(Items from a data source)
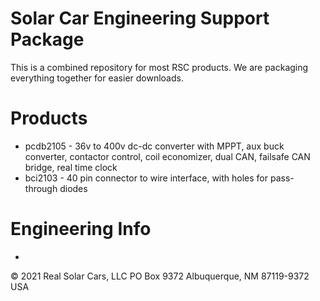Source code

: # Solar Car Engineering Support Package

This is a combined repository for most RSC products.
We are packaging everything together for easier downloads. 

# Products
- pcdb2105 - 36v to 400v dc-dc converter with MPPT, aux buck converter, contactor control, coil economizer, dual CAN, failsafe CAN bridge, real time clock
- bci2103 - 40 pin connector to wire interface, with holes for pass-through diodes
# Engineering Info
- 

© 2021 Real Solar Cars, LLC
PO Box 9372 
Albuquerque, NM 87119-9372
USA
* * *
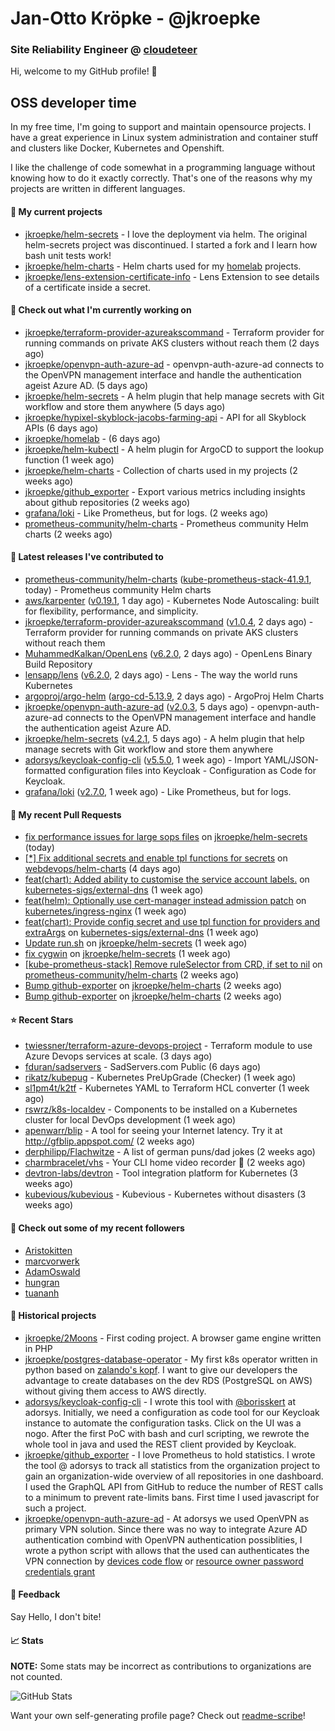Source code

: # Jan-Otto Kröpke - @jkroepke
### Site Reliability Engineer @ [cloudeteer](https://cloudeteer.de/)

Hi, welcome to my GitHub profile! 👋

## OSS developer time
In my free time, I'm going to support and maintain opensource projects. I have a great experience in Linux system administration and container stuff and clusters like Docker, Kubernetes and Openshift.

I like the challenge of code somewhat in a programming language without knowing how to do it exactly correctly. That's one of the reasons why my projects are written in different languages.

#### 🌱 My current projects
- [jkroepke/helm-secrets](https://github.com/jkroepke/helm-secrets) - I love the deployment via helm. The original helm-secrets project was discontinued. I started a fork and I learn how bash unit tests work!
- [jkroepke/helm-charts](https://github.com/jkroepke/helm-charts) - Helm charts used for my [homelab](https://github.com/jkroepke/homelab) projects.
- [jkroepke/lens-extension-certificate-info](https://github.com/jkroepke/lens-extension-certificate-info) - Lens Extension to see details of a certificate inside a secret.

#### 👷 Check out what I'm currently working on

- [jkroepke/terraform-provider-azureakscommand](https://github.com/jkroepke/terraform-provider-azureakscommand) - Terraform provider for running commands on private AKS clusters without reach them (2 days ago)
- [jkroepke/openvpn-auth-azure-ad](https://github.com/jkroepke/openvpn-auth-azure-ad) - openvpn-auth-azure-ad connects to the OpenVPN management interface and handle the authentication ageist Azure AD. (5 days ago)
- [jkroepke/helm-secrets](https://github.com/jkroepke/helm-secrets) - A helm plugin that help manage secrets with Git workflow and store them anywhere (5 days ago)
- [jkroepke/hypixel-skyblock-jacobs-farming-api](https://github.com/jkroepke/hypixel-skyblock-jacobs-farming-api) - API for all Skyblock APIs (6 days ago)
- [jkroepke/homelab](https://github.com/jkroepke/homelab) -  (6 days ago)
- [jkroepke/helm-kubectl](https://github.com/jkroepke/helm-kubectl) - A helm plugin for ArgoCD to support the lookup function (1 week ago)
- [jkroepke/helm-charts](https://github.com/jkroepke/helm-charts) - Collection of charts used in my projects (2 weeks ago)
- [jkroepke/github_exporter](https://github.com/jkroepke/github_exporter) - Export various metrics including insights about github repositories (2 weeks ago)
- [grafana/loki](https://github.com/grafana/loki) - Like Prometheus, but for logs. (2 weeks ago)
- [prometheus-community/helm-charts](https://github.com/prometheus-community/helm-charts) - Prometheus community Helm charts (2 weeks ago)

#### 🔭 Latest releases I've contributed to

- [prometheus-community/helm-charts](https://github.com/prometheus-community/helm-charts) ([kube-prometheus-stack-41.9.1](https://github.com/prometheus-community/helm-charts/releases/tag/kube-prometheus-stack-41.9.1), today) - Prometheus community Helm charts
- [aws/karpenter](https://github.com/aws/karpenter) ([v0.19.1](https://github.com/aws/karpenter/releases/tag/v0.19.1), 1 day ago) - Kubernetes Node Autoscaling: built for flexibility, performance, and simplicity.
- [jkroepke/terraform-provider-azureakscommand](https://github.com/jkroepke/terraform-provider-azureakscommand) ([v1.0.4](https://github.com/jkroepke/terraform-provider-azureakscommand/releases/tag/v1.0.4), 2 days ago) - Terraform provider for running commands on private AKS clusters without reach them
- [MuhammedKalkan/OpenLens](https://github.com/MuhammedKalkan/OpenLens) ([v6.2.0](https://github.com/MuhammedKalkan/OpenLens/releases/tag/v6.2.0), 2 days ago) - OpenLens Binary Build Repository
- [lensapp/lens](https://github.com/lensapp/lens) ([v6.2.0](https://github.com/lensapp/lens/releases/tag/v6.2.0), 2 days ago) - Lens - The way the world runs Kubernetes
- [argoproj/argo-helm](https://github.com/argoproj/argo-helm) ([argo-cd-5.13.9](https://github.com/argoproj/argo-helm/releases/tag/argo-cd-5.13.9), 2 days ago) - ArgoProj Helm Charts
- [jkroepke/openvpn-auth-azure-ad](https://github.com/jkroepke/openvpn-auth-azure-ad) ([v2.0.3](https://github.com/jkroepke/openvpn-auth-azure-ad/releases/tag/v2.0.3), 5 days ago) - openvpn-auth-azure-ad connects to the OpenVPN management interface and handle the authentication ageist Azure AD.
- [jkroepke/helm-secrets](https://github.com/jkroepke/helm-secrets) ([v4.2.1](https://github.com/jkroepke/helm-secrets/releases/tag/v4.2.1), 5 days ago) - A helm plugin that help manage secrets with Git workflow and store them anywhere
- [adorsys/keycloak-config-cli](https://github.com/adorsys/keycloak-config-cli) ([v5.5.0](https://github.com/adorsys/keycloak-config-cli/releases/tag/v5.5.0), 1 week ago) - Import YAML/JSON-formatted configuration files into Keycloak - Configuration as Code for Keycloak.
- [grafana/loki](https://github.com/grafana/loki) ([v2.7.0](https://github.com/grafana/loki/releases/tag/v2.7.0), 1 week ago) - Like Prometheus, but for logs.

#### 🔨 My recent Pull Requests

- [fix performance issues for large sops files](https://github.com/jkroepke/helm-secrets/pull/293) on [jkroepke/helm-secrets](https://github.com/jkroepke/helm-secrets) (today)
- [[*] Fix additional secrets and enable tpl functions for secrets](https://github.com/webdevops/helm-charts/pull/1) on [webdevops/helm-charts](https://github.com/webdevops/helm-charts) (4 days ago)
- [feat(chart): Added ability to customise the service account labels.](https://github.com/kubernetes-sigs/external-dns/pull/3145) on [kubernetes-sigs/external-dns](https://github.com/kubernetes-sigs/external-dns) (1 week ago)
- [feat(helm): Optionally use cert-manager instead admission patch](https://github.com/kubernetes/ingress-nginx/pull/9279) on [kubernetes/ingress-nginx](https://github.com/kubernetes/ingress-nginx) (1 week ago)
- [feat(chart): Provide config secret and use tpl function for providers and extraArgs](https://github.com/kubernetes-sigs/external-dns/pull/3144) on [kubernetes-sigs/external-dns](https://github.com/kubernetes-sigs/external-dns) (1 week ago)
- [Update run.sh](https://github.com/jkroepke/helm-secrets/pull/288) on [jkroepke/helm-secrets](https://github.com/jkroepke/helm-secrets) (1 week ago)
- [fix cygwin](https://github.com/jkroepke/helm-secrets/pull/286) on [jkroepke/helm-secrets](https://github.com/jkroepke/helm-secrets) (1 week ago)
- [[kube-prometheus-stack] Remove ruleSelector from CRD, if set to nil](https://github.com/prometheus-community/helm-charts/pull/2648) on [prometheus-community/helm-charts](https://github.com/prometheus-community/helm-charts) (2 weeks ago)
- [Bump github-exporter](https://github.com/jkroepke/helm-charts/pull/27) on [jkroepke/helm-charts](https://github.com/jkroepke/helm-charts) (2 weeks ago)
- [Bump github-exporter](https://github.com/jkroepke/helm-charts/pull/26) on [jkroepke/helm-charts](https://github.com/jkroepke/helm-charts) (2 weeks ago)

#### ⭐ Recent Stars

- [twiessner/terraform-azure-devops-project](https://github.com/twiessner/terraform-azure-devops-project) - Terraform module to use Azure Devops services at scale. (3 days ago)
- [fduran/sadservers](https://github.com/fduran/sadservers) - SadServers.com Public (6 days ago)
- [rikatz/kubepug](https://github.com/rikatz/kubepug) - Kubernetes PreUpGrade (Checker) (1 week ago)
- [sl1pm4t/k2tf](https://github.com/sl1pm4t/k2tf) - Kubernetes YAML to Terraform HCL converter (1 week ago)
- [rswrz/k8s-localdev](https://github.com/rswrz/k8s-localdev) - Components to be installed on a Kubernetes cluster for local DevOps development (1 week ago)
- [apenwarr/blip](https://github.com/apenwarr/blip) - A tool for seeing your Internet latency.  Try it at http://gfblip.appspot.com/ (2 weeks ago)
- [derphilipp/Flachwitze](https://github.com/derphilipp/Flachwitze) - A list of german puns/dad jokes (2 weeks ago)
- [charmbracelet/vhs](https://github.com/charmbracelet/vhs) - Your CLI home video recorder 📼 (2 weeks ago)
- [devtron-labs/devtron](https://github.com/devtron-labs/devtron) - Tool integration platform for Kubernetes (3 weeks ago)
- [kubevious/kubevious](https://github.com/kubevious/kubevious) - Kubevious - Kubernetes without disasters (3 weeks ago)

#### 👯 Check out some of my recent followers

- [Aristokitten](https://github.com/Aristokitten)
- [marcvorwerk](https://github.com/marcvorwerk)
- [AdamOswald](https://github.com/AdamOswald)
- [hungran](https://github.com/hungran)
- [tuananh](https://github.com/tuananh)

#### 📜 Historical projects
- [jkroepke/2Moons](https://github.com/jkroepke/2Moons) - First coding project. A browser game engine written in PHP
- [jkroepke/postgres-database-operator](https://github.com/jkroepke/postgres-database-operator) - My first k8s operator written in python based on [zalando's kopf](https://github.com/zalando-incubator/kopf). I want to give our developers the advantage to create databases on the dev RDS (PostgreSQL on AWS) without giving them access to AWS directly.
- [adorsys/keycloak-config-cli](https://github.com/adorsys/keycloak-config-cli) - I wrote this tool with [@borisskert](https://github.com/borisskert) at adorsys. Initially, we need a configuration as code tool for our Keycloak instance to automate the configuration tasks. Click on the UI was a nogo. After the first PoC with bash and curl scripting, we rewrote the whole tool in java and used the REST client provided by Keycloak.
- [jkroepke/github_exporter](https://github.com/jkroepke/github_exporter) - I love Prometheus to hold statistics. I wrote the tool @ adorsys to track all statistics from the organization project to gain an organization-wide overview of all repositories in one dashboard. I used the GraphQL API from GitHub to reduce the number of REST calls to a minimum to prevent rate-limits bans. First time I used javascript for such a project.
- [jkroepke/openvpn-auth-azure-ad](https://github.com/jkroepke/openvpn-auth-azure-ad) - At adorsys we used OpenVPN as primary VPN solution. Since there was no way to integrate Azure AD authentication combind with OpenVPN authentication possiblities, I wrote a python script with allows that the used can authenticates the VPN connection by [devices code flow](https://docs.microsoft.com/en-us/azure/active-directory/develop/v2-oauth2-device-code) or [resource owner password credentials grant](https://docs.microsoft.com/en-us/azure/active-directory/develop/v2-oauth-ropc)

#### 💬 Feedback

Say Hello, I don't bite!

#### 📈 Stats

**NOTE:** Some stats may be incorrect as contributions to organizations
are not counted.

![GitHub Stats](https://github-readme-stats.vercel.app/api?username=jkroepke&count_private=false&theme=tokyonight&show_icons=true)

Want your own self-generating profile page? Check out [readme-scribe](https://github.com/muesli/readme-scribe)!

YOUR ASSIGNMENT
Above are the records; from them, give again exactly the lines from the one containing "Hi, welcome to my GitHub profile! 👋" through the one containing "I like the challenge", both included.

FINAL ANSWER
Hi, welcome to my GitHub profile! 👋

## OSS developer time
In my free time, I'm going to support and maintain opensource projects. I have a great experience in Linux system administration and container stuff and clusters like Docker, Kubernetes and Openshift.

I like the challenge of code somewhat in a programming language without knowing how to do it exactly correctly. That's one of the reasons why my projects are written in different languages.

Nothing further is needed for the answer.